Rebecca Wilson, an attorney and shareholder with Lowndes, represented the homebuilder in a presentation to city commissioners earlier this week discussing a request to change the property’s Future Land Use and zoning designations to allow a maximum of 98 single-family homes and 122 attached residential units.
Pulte is proposing to build a residential subdivision with traditional single-family homes, along with bungalow-style homes and townhomes. A conceptual site plan shows room for 88 townhomes, 42 bungalow-style homes and 72 single-family homes.
The 64.47-acre site, along Spring Avenue, sits just south of Lake Jessup and is owned by the Elizabeth Morse Genius Foundation, which took control of the property in 1995, several years after the death of its longtime owner, Jeannette Genius McKean.
McKean is widely known for establishing the Morse Museum of American Art in Winter Park. Her grandfather, Charles Hosmer Morse, was a prominent industrialist around the early 1900s and founder of the Fairbanks-Morse Company of Chicago.
In Central Florida history, he’s known for becoming a prominent landowner and influential figure in Winter Park.
Meanwhile in Winter Springs, his family’s property south of Lake Jessup has sat untouched for years.
When the city created the Greeneway Interchange District over 20 years ago on the northwest corner of S.R. 417 and S.R. 434, it did so with the intention to bring more economic opportunity and businesses to the area including those in life sciences, international trade, education and tourism.
Under its current allowances, a developer could potentially build office space at a 2.0 Floor Area Ratio (FAR), retail and restaurants, or hotels. The GID area also permits multifamily development at 21 units per acre, but residents in Winter Springs have held strong opposition to apartment communities.
“If the city’s desire is to try to bring office development to the area, the removal of the Genius property does not impede that desire,” Wilson said at the meeting. “There are over 122 developable acres in the GID once you remove ours.”
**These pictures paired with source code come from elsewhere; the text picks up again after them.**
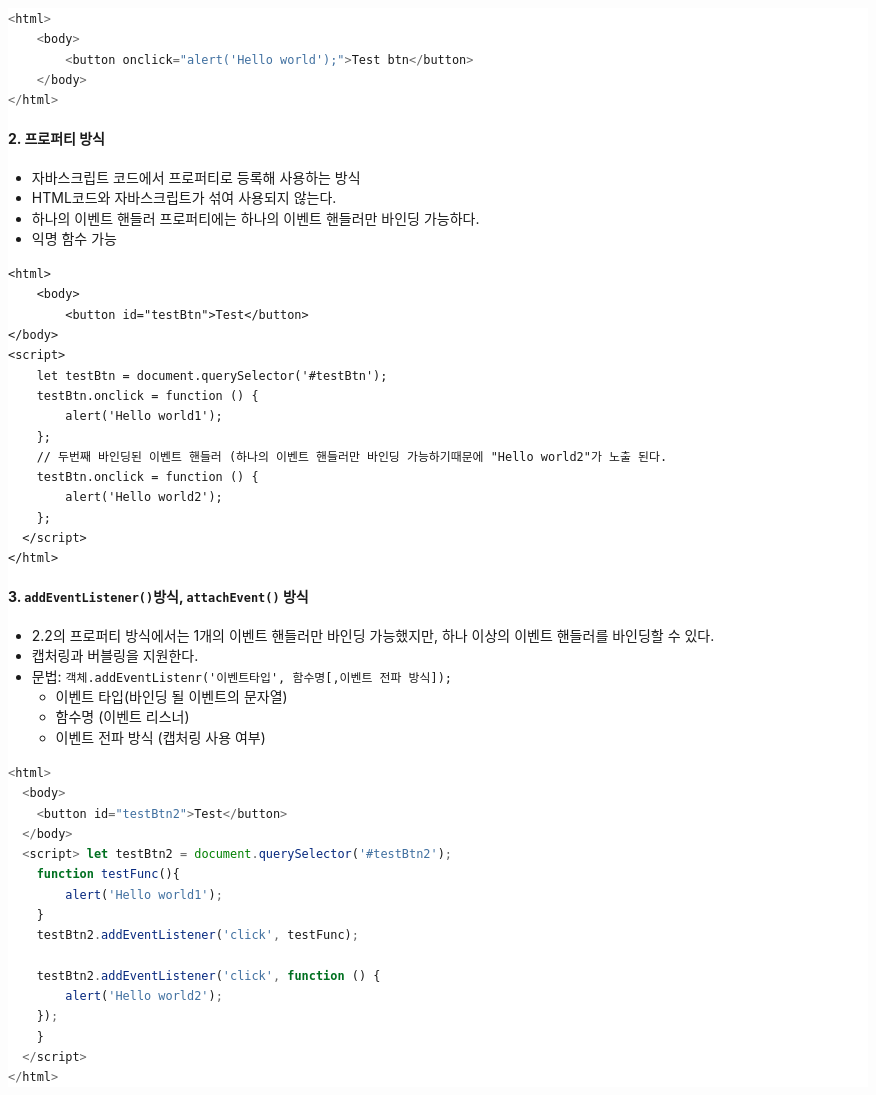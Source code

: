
```js
<html>
	<body>
  		<button onclick="alert('Hello world');">Test btn</button>
  	</body>  
</html>
```



#### 2. 프로퍼티 방식

- 자바스크립트 코드에서 프로퍼티로 등록해 사용하는 방식
- HTML코드와 자바스크립트가 섞여 사용되지 않는다.
- 하나의 이벤트 핸들러 프로퍼티에는 하나의 이벤트 핸들러만 바인딩 가능하다.
- 익명 함수 가능

```JS
<html>
  	<body>
  		<button id="testBtn">Test</button> 
</body> 
<script> 
	let testBtn = document.querySelector('#testBtn'); 
	testBtn.onclick = function () {
		alert('Hello world1'); 
	}; 
    // 두번째 바인딩된 이벤트 핸들러 (하나의 이벤트 핸들러만 바인딩 가능하기때문에 "Hello world2"가 노출 된다. 
	testBtn.onclick = function () { 
  		alert('Hello world2'); 
	};  
  </script>
</html>
```



#### 3. `addEventListener()`방식, `attachEvent()` 방식

- 2.2의 프로퍼티 방식에서는 1개의 이벤트 핸들러만 바인딩 가능했지만, 하나 이상의 이벤트 핸들러를 바인딩할 수 있다.
- 캡처링과 버블링을 지원한다.
- 문법: `객체.addEventListenr('이벤트타입', 함수명[,이벤트 전파 방식]);`
  - 이벤트 타입(바인딩 될 이벤트의 문자열)
  - 함수명 (이벤트 리스너)
  - 이벤트 전파 방식 (캡처링 사용 여부)

```js
<html>
  <body> 
    <button id="testBtn2">Test</button> 
  </body> 
  <script> let testBtn2 = document.querySelector('#testBtn2'); 
    function testFunc(){ 
    	alert('Hello world1');
    } 
    testBtn2.addEventListener('click', testFunc); 
    
    testBtn2.addEventListener('click', function () { 
    	alert('Hello world2'); 
    }); 
    } 
  </script> 
</html>
```
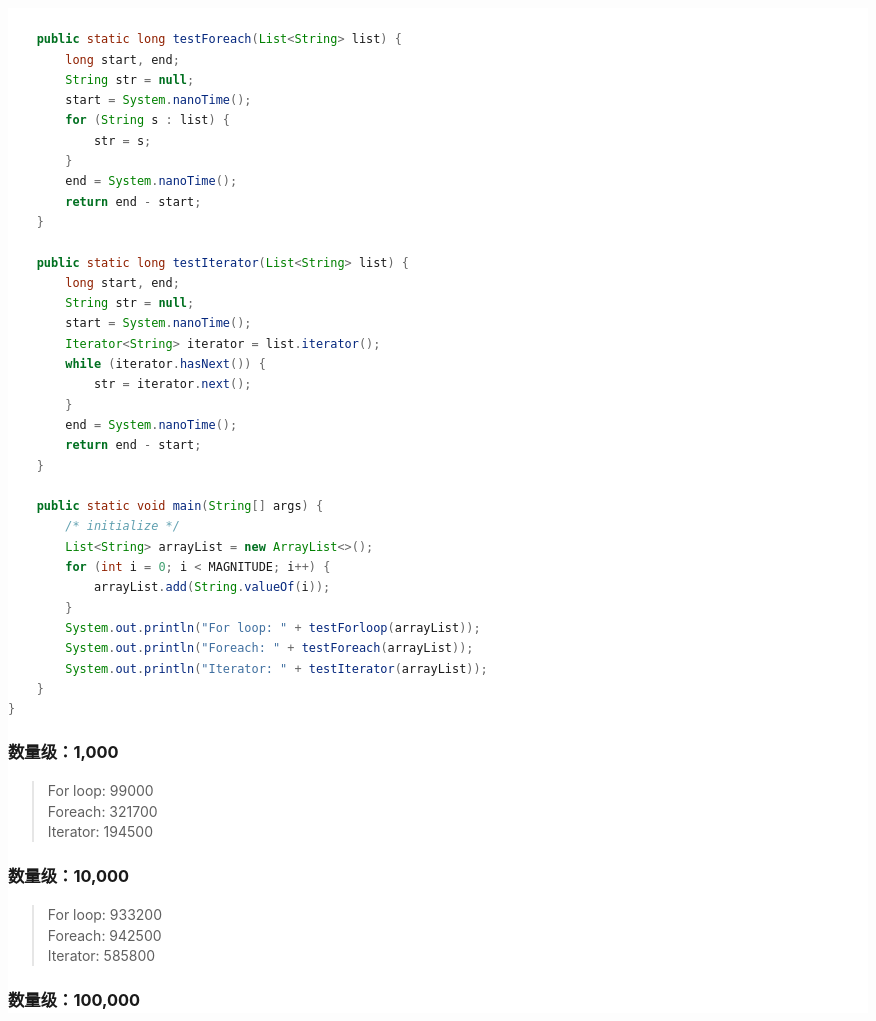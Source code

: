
 ```java

    public static long testForeach(List<String> list) {
        long start, end;
        String str = null;
        start = System.nanoTime();
        for (String s : list) {
            str = s;
        }
        end = System.nanoTime();
        return end - start;
    }

    public static long testIterator(List<String> list) {
        long start, end;
        String str = null;
        start = System.nanoTime();
        Iterator<String> iterator = list.iterator();
        while (iterator.hasNext()) {
            str = iterator.next();
        }
        end = System.nanoTime();
        return end - start;
    }

    public static void main(String[] args) {
        /* initialize */
        List<String> arrayList = new ArrayList<>();
        for (int i = 0; i < MAGNITUDE; i++) {
            arrayList.add(String.valueOf(i));
        }
        System.out.println("For loop: " + testForloop(arrayList));
        System.out.println("Foreach: " + testForeach(arrayList));
        System.out.println("Iterator: " + testIterator(arrayList));
    }
}
```

### 数量级：1,000

> For loop: 99000  
> Foreach: 321700  
> Iterator: 194500

### 数量级：10,000

> For loop: 933200  
> Foreach: 942500  
> Iterator: 585800

### 数量级：100,000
According to the applicants’ calculations, that would yield over 5 million square feet to 10 million square feet of new office space at a 2.0 FAR, Wilson said. “Five million is probably more office square footage than you see in Downtown Orlando.”
A majority of the developable acres remaining within the GID front S.R. 434. Most of the property is owned by Winnin LLLP, an affiliate of the Casscells family that’s managed by Margaret Cassecells-Hamby, a real estate investor and certified public accountant in Winter Park.
While the GID has yet to come into fruition, the surrounding area near Winter Springs town center is seeing plenty of growth.
Also along S.R. 434, Orlando-based Chau Medical Group is expanding its presence in Central Florida with a three-story medical office building on the southwest corner of Hacienda Drive and S.R. 434.